Your goal: Only the images get left out; everything else in the records is to be transcribed exactly.

============

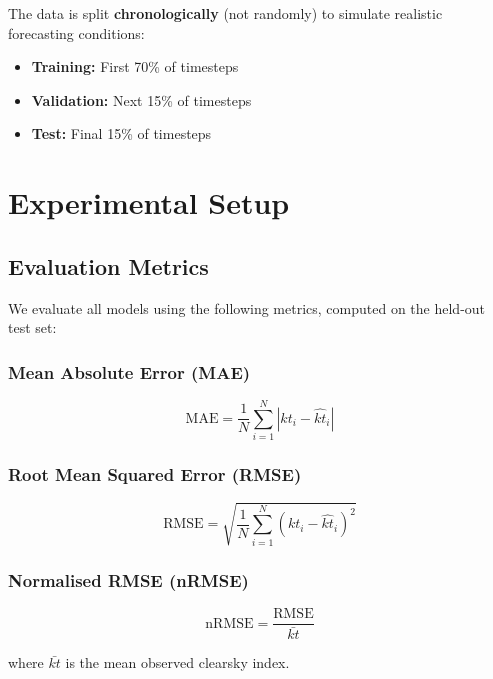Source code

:\documentclass[11pt,a4paper]{article}
\begin{document}
The data is split \textbf{chronologically} (not randomly) to simulate realistic forecasting conditions:
\begin{itemize}[noitemsep]
    \item \textbf{Training:} First 70\% of timesteps
    \item \textbf{Validation:} Next 15\% of timesteps
    \item \textbf{Test:} Final 15\% of timesteps
\end{itemize}

\section{Experimental Setup}
\label{sec:experimental}

\subsection{Evaluation Metrics}

We evaluate all models using the following metrics, computed on the held-out test set:

\subsubsection{Mean Absolute Error (MAE)}
\begin{equation}
    \text{MAE} = \frac{1}{N} \sum_{i=1}^{N} |kt_i - \hat{kt}_i|
\end{equation}

\subsubsection{Root Mean Squared Error (RMSE)}
\begin{equation}
    \text{RMSE} = \sqrt{\frac{1}{N} \sum_{i=1}^{N} (kt_i - \hat{kt}_i)^2}
\end{equation}

\subsubsection{Normalised RMSE (nRMSE)}
\begin{equation}
    \text{nRMSE} = \frac{\text{RMSE}}{\bar{kt}}
\end{equation}

where $\bar{kt}$ is the mean observed clearsky index.
\end{document}
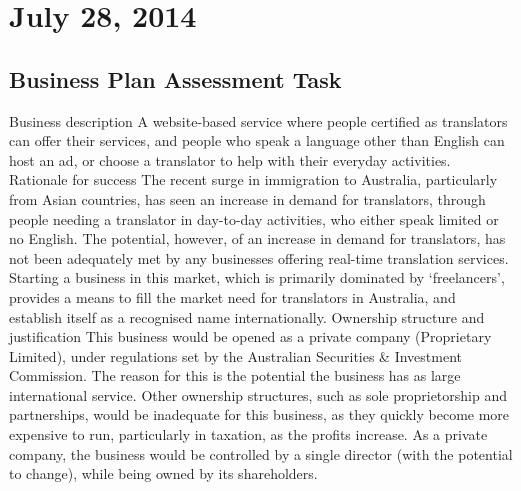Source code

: \section{July 28, 2014}

\subsection{Business Plan Assessment Task}
\begin{outline}
\1 Business description
\2 A website-based service where people certified as translators can offer their services, and people who speak a language other than English can host an ad, or choose a translator to help with their everyday activities.
\1 Rationale for success
\2 The recent surge in immigration to Australia, particularly from Asian countries, has seen an increase in demand for translators, through people needing a translator in day-to-day activities, who either speak limited or no English. The potential, however, of an increase in demand for translators, has not been adequately met by any businesses offering real-time translation services. Starting a business in this market, which is primarily dominated by `freelancers', provides a means to fill the market need for translators in Australia, and establish itself as a recognised name internationally.
\1 Ownership structure and justification
\2 This business would be opened as a private company (Proprietary Limited), under regulations set by the Australian Securities \& Investment Commission. The reason for this is the potential the business has as large international service. Other ownership structures, such as sole proprietorship and partnerships, would be inadequate for this business, as they quickly become more expensive to run, particularly in taxation, as the profits increase. As a private company, the business would be controlled by a single director (with the potential to change), while being owned by its shareholders.
\end{outline}
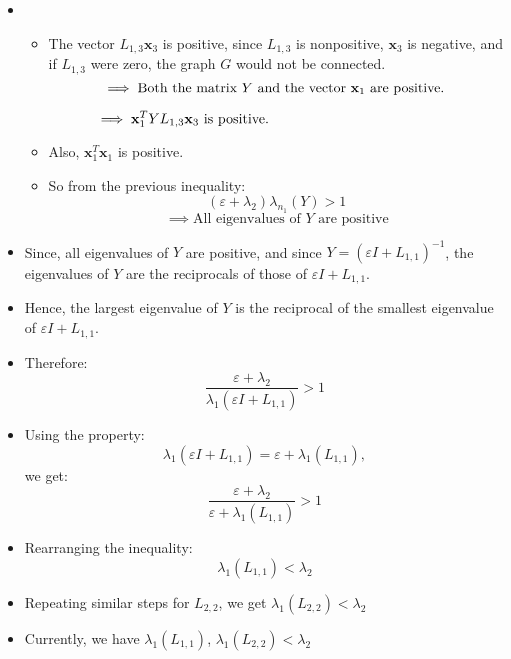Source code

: \documentclass[aspectratio=169]{beamer}
\begin{document}
\begin{frame}

\begin{itemize}
\item \begin{itemize}
   

    \item The vector \( L_{1,3}\mathbf{x}_3 \) is positive, since
     \( L_{1,3} \) is nonpositive, \( \mathbf{x}_3 \) is negative,
        and if \( L_{1,3} \) were zero, the graph \( G \) would not be connected.
    \[ \implies \text{Both the matrix \( Y \) and the vector \( \mathbf{x}_1 \) are positive. }\]
    
   \[ \implies \mathbf{x}_1^T Y L_{1,3} \mathbf{x}_3 \text{ is positive.} \hspace{4.7cm} \]
    
    \item Also, \( \mathbf{x}_1^T \mathbf{x}_1 \) is positive.

    \item So from the previous inequality:
    \[
    (\varepsilon + \lambda_2)\lambda_{n_1}(Y) > 1
    \]
    \[
    \implies \text{All eigenvalues of \(Y\) are positive}
    \]
\end{itemize}
    \item Since, all eigenvalues of \( Y \) are positive, and since \( Y = (\varepsilon I + L_{1,1})^{-1} \), the eigenvalues of \( Y \) are the reciprocals of those of \( \varepsilon I + L_{1,1} \).
    
    \item Hence, the largest eigenvalue of \( Y \) is the reciprocal of the smallest eigenvalue of \( \varepsilon I + L_{1,1} \).
\end{itemize}
\end{frame}

\begin{frame}
\begin{itemize}
    \item Therefore:
    \[
    \frac{\varepsilon + \lambda_2}{\lambda_1(\varepsilon I + L_{1,1})} > 1
    \]

    \item Using the property:
    \[
    \lambda_1(\varepsilon I + L_{1,1}) = \varepsilon + \lambda_1(L_{1,1}),
    \]
    we get:
    \[
    \frac{\varepsilon + \lambda_2}{\varepsilon + \lambda_1(L_{1,1})} > 1
    \]

    \item Rearranging the inequality:
    \[
    \lambda_1(L_{1,1}) < \lambda_2
    \]

    \item Repeating similar steps for \( L_{2,2}\), we get \(\lambda_1(L_{2,2}) < \lambda_2\)
    \item Currently, we have  \( \lambda_1(L_{1,1}) \),  \( \lambda_1(L_{2,2}) < \lambda_2 \)
\end{itemize}
\end{frame}
\end{document}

============

Result of the exercise:
Source code

:\documentclass[11pt,a4paper]{article}
\begin{document}
The data is split \textbf{chronologically} (not randomly) to simulate realistic forecasting conditions:
\begin{itemize}[noitemsep]
    \item \textbf{Training:} First 70\% of timesteps
    \item \textbf{Validation:} Next 15\% of timesteps
    \item \textbf{Test:} Final 15\% of timesteps
\end{itemize}

\section{Experimental Setup}
\label{sec:experimental}

\subsection{Evaluation Metrics}

We evaluate all models using the following metrics, computed on the held-out test set:

\subsubsection{Mean Absolute Error (MAE)}
\begin{equation}
    \text{MAE} = \frac{1}{N} \sum_{i=1}^{N} |kt_i - \hat{kt}_i|
\end{equation}

\subsubsection{Root Mean Squared Error (RMSE)}
\begin{equation}
    \text{RMSE} = \sqrt{\frac{1}{N} \sum_{i=1}^{N} (kt_i - \hat{kt}_i)^2}
\end{equation}

\subsubsection{Normalised RMSE (nRMSE)}
\begin{equation}
    \text{nRMSE} = \frac{\text{RMSE}}{\bar{kt}}
\end{equation}

where $\bar{kt}$ is the mean observed clearsky index.
\end{document}
Source code

: \section{July 28, 2014}

\subsection{Business Plan Assessment Task}
\begin{outline}
\1 Business description
\2 A website-based service where people certified as translators can offer their services, and people who speak a language other than English can host an ad, or choose a translator to help with their everyday activities.
\1 Rationale for success
\2 The recent surge in immigration to Australia, particularly from Asian countries, has seen an increase in demand for translators, through people needing a translator in day-to-day activities, who either speak limited or no English. The potential, however, of an increase in demand for translators, has not been adequately met by any businesses offering real-time translation services. Starting a business in this market, which is primarily dominated by `freelancers', provides a means to fill the market need for translators in Australia, and establish itself as a recognised name internationally.
\1 Ownership structure and justification
\2 This business would be opened as a private company (Proprietary Limited), under regulations set by the Australian Securities \& Investment Commission. The reason for this is the potential the business has as large international service. Other ownership structures, such as sole proprietorship and partnerships, would be inadequate for this business, as they quickly become more expensive to run, particularly in taxation, as the profits increase. As a private company, the business would be controlled by a single director (with the potential to change), while being owned by its shareholders.
\end{outline}
Source code

: \documentclass[aspectratio=169]{beamer}
\begin{document}
\begin{frame}

\begin{itemize}
\item \begin{itemize}
   

    \item The vector \( L_{1,3}\mathbf{x}_3 \) is positive, since
     \( L_{1,3} \) is nonpositive, \( \mathbf{x}_3 \) is negative,
        and if \( L_{1,3} \) were zero, the graph \( G \) would not be connected.
    \[ \implies \text{Both the matrix \( Y \) and the vector \( \mathbf{x}_1 \) are positive. }\]
    
   \[ \implies \mathbf{x}_1^T Y L_{1,3} \mathbf{x}_3 \text{ is positive.} \hspace{4.7cm} \]
    
    \item Also, \( \mathbf{x}_1^T \mathbf{x}_1 \) is positive.

    \item So from the previous inequality:
    \[
    (\varepsilon + \lambda_2)\lambda_{n_1}(Y) > 1
    \]
    \[
    \implies \text{All eigenvalues of \(Y\) are positive}
    \]
\end{itemize}
    \item Since, all eigenvalues of \( Y \) are positive, and since \( Y = (\varepsilon I + L_{1,1})^{-1} \), the eigenvalues of \( Y \) are the reciprocals of those of \( \varepsilon I + L_{1,1} \).
    
    \item Hence, the largest eigenvalue of \( Y \) is the reciprocal of the smallest eigenvalue of \( \varepsilon I + L_{1,1} \).
\end{itemize}
\end{frame}

\begin{frame}
\begin{itemize}
    \item Therefore:
    \[
    \frac{\varepsilon + \lambda_2}{\lambda_1(\varepsilon I + L_{1,1})} > 1
    \]

    \item Using the property:
    \[
    \lambda_1(\varepsilon I + L_{1,1}) = \varepsilon + \lambda_1(L_{1,1}),
    \]
    we get:
    \[
    \frac{\varepsilon + \lambda_2}{\varepsilon + \lambda_1(L_{1,1})} > 1
    \]

    \item Rearranging the inequality:
    \[
    \lambda_1(L_{1,1}) < \lambda_2
    \]

    \item Repeating similar steps for \( L_{2,2}\), we get \(\lambda_1(L_{2,2}) < \lambda_2\)
    \item Currently, we have  \( \lambda_1(L_{1,1}) \),  \( \lambda_1(L_{2,2}) < \lambda_2 \)
\end{itemize}
\end{frame}
\end{document}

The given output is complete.